Task description:
Lines where the string "that" appears are to be copied from the entries below.

[Supplied information — start]

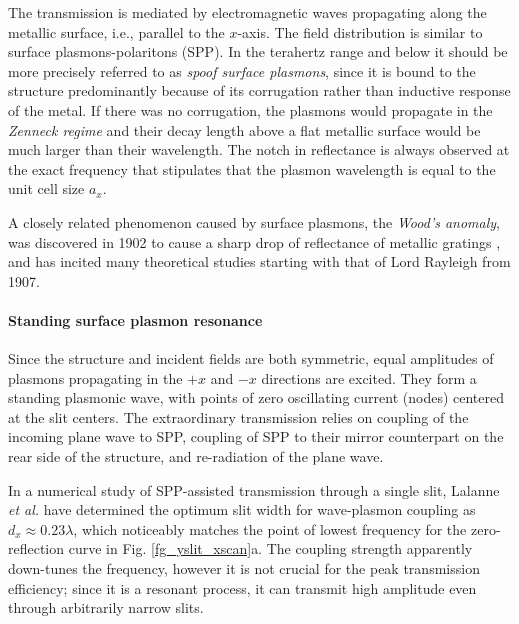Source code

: The transmission is mediated by electromagnetic waves propagating along the metallic surface, i.e., parallel to the $x$-axis.  %
The field distribution is similar to surface plasmons-polaritons (SPP). In the terahertz range and below it should be more precisely referred to as \textit{spoof surface plasmons}, since it is bound to the structure predominantly because of its corrugation rather than inductive response of the metal. If there was no corrugation, the plasmons would propagate in the \textit{Zenneck regime} \cite{navarro-cia2013terahertz} and their decay length above a flat metallic surface would be much larger than their wavelength. 
The notch in reflectance is always observed at the exact frequency that stipulates that the plasmon wavelength is equal to the unit cell size $a_x$.

A closely related phenomenon  caused by surface plasmons, the \textit{Wood's anomaly}, was discovered in 1902 to cause a sharp drop of reflectance of metallic gratings \cite{wood1902remarkable}, and has incited many theoretical studies starting with that of Lord Rayleigh \cite{rayleigh1907dynamical} from 1907.  %

\paragraph{Standing surface plasmon resonance} %
Since the structure and incident fields are both symmetric, equal amplitudes of plasmons propagating in the $+x$ and $-x$ directions are excited. They form a standing plasmonic wave, with points of zero oscillating current (nodes) centered at the slit centers. The extraordinary transmission relies on coupling of the incoming plane wave to SPP, coupling of SPP to their mirror counterpart on the rear side of the structure, and re-radiation of the plane wave. 

In a numerical study of SPP-assisted transmission through a single slit, Lalanne \textit{et al.} have determined \cite{lalanne2005theory} the optimum slit width for wave-plasmon coupling as $d_x \approx 0.23 \lambda$, which noticeably matches the point of lowest frequency for the zero-reflection curve in Fig. \ref{fg_yslit_xscan}a. The coupling strength apparently down-tunes the frequency, however it is not crucial for the peak transmission efficiency; since it is a resonant process, it can transmit high amplitude even through arbitrarily narrow slits.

[Supplied information — finish]

Your response:
The notch in reflectance is always observed at the exact frequency that stipulates that the plasmon wavelength is equal to the unit cell size $a_x$.
A closely related phenomenon  caused by surface plasmons, the \textit{Wood's anomaly}, was discovered in 1902 to cause a sharp drop of reflectance of metallic gratings \cite{wood1902remarkable}, and has incited many theoretical studies starting with that of Lord Rayleigh \cite{rayleigh1907dynamical} from 1907.  %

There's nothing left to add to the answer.